About this task: The following listing has lines to check for the word "root"; give only the number of lines that contain it.

Information given:
※ ※ ※
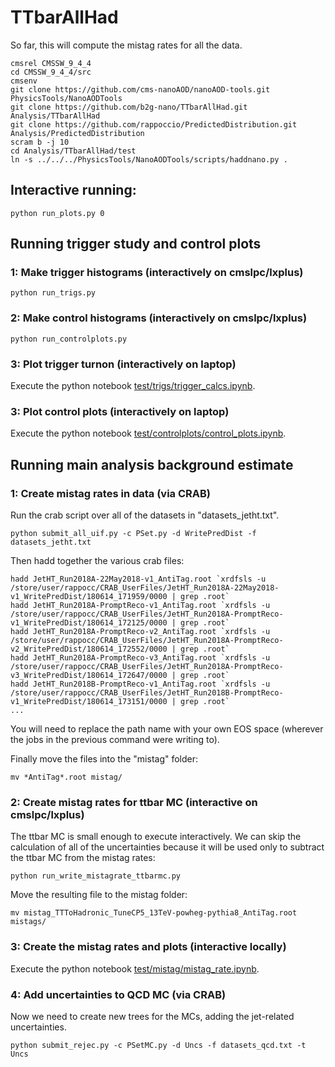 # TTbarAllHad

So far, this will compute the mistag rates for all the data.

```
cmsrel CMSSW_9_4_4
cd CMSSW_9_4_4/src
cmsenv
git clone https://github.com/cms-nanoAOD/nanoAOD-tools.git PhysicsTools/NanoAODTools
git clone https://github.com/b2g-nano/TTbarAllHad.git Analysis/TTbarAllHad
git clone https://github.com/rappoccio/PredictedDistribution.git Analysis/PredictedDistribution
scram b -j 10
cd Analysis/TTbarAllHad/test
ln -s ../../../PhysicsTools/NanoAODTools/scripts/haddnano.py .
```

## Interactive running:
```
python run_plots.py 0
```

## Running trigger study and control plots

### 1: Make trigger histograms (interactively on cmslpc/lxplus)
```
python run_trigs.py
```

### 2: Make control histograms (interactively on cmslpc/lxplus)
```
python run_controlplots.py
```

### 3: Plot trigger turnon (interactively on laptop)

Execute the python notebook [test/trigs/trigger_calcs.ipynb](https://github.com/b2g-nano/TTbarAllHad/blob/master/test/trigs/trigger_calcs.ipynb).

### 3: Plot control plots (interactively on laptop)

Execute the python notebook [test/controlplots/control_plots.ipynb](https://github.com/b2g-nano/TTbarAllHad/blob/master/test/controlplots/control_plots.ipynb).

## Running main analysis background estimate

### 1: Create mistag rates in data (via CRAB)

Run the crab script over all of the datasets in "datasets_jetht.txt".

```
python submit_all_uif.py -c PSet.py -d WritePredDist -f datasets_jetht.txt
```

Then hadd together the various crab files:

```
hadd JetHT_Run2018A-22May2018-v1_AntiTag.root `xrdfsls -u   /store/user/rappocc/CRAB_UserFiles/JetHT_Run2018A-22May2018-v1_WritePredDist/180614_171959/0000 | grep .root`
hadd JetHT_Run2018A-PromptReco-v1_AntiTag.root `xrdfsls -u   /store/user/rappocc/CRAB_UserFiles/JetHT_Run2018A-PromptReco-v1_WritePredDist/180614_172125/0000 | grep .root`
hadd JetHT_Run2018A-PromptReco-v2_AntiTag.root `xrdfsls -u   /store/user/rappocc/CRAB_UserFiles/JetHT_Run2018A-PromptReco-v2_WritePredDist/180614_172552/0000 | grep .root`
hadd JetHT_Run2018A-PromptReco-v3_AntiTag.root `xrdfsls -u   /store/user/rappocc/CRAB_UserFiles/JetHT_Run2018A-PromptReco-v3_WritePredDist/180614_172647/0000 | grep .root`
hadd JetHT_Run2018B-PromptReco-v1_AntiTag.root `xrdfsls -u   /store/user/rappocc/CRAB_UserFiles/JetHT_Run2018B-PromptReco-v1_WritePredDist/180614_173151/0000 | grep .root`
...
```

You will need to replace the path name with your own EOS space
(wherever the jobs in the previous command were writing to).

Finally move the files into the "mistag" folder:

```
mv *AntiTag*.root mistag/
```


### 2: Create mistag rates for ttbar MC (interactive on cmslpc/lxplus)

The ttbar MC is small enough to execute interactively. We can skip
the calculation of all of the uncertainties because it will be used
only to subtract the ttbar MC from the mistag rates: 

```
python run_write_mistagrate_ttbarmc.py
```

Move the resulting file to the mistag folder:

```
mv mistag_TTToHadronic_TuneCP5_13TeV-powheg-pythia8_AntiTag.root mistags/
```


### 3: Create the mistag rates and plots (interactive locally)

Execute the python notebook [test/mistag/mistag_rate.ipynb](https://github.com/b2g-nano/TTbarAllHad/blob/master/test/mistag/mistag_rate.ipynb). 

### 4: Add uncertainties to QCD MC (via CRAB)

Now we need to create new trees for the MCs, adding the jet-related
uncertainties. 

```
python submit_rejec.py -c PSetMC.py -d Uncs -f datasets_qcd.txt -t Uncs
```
※ ※ ※
Result of this task: 7